With the transportation grant, the Street Smarts program was able to pay for additional scanners and computers for other interested schools. Now, Birch Lane, Chávez, North Davis, Montgomery and Willett elementary schools are all using scan-and-notify systems and reporting positive results. Other elementary schools have expressed interest as well, said Davis Bicycles! member Christal Waters, who has been involved in the program.
But the city and Davis Bicycles! can do only so much to help. Although Street Smarts can provide the equipment and Starback, Cox and Waters assistance, parent volunteers are needed at each school to run the program.
At Chávez, that parent is Caroleen Becker.
Becker had heard about the scan-and-notify program and asked why Chávez didn’t have it. Within weeks, the school did. Now, parent volunteers are stationed at bike racks in front of the school as well as in the back, scanning in students as they arrive. Becker reports the city and active4.me provided everything she needed and got the program up and running.
“They really laid the groundwork for this,” she said.
And the parent response — particularly among parents willing to scan once a week — made it possible, she added.
Just since the program started at Chávez in November, Becker has already seen a difference in her own family: Her son, who was never all that thrilled about biking to school, is much more willing, especially now that he can log on to active4.me and compare his miles to his sister’s.
The possibility of prizes doesn’t hurt either. Thanks to donations from several Davis businesses, Becker has been able to reward participants with locks, bells, baskets and other bike accessories. The computer system selects winners based on how how often they’ve biked to school, or how often they biked on cold days or even rainy days.
“The kids are really jazzed about it,” Becker said. “They come in and say, ‘Wow, I have that many miles.’ ”
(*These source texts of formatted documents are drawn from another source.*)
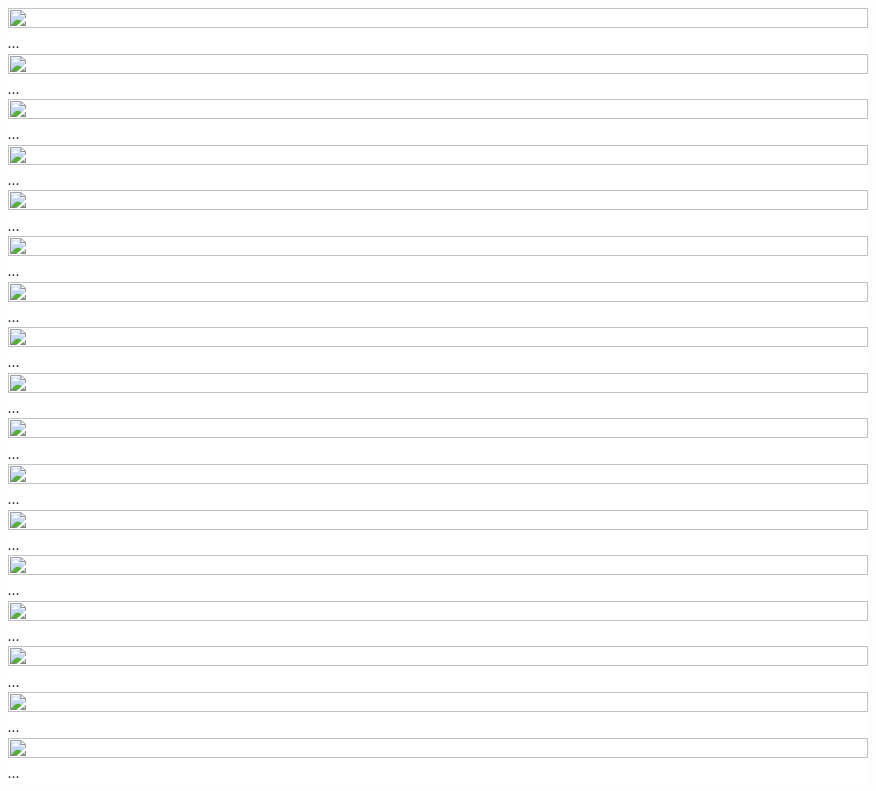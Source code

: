 <img src="https://raw.githubusercontent.com/sawsimeon/pc-web/master/img/Construction18.jpg" style = "width: 100%; height: 100%"/>
<em>...</em>

<img src="https://raw.githubusercontent.com/sawsimeon/pc-web/master/img/Construction19.jpg" style = "width: 100%; height: 100%"/>
<em>...</em>

<img src="https://raw.githubusercontent.com/sawsimeon/pc-web/master/img/Construction20.jpg" style = "width: 100%; height: 100%"/>
<em>...</em>

<img src="https://raw.githubusercontent.com/sawsimeon/pc-web/master/img/Construction21.jpg" style = "width: 100%; height: 100%"/>
<em>...</em>

<img src="https://raw.githubusercontent.com/sawsimeon/pc-web/master/img/Construction22.jpg" style = "width: 100%; height: 100%"/>
<em>...</em>

<img src="https://raw.githubusercontent.com/sawsimeon/pc-web/master/img/Construction23.jpg" style = "width: 100%; height: 100%"/>
<em>...</em>

<img src="https://raw.githubusercontent.com/sawsimeon/pc-web/master/img/Construction24.jpg" style = "width: 100%; height: 100%"/>
<em>...</em>

<img src="https://raw.githubusercontent.com/sawsimeon/pc-web/master/img/Construction25.jpg" style = "width: 100%; height: 100%"/>
<em>...</em>

<img src="https://raw.githubusercontent.com/sawsimeon/pc-web/master/img/Construction26.jpg" style = "width: 100%; height: 100%"/>
<em>...</em>

<img src="https://raw.githubusercontent.com/sawsimeon/pc-web/master/img/Construction27.jpg" style = "width: 100%; height: 100%"/>
<em>...</em>

<img src="https://raw.githubusercontent.com/sawsimeon/pc-web/master/img/Construction28.jpg" style = "width: 100%; height: 100%"/>
<em>...</em>

<img src="https://raw.githubusercontent.com/sawsimeon/pc-web/master/img/Construction29.jpg" style = "width: 100%; height: 100%"/>
<em>...</em>

<img src="https://raw.githubusercontent.com/sawsimeon/pc-web/master/img/Construction30.jpg" style = "width: 100%; height: 100%"/>
<em>...</em>

<img src="https://raw.githubusercontent.com/sawsimeon/pc-web/master/img/Construction31.jpg" style = "width: 100%; height: 100%"/>
<em>...</em>

<img src="https://raw.githubusercontent.com/sawsimeon/pc-web/master/img/Construction32.jpg" style = "width: 100%; height: 100%"/>
<em>...</em>

<img src="https://raw.githubusercontent.com/sawsimeon/pc-web/master/img/Construction33.jpg" style = "width: 100%; height: 100%"/>
<em>...</em>

<img src="https://raw.githubusercontent.com/sawsimeon/pc-web/master/img/Construction34.jpg" style = "width: 100%; height: 100%"/>
<em>...</em>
Becker plans to keep them jazzed by adding more fun activities throughout the school year.
Noting that students come from all over town, Becker said she wants to challenge students from each region to see who can build the longest train of bikes to school — with North, South, East and West Davis all competing against each other. She’d also like to see parents from each area map out the best routes to school for students.
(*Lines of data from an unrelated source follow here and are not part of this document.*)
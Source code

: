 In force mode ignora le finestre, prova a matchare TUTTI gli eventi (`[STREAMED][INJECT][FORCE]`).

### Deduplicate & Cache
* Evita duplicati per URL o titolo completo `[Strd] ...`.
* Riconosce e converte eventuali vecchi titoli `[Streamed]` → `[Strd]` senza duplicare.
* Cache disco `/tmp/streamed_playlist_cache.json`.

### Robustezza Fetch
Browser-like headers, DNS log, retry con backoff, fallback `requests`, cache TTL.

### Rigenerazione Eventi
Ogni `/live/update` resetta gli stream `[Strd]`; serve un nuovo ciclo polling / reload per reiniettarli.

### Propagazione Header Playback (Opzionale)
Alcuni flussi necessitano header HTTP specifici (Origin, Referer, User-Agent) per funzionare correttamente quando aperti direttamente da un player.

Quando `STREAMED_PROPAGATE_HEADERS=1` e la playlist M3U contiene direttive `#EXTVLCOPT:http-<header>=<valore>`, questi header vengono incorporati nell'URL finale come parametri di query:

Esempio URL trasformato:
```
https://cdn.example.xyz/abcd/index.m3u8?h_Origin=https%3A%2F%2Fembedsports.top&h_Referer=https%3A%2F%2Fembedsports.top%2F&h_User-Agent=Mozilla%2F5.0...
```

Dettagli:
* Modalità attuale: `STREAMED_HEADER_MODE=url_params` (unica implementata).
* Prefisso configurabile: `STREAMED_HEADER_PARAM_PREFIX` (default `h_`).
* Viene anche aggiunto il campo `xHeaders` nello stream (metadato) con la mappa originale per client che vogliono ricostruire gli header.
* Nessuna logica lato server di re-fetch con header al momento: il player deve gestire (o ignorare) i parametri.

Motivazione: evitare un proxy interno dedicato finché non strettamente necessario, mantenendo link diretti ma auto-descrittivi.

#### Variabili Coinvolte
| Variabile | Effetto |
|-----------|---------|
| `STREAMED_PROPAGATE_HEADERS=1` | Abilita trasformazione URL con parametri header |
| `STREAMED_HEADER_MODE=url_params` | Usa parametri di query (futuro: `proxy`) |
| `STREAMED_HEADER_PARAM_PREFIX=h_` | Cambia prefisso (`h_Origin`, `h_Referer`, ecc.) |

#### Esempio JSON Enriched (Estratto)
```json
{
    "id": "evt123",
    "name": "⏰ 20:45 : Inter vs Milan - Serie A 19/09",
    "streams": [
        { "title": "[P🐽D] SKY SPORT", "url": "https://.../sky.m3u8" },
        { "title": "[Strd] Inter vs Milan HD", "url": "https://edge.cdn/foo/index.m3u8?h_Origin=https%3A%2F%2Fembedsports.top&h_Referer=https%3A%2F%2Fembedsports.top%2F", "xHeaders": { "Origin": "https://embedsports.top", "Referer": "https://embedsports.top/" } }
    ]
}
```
That would tie in with another goal being funded by the transportation grant.
Street Smarts coordinator Rachel Hartsough said an audit likely will get under way in the spring, involving parents, students, teachers and interested community members, as well as city and Police Department personnel, to physically walk and bike routes to schools in order to create new suggested routes for every school in Davis, as well as to determine what infrastructure changes would improve safety for students who are biking or walking to school.
“We think we can dramatically improve the number of kids who bike to school,” Hartsough said.
Another way Hartsough hopes to improve safety is through the installation over the summer of electronic speed boards near most Davis schools. The boards flash back to drivers the speed at which they are traveling and should serve as reminders to drivers to slow down, Hartsough said.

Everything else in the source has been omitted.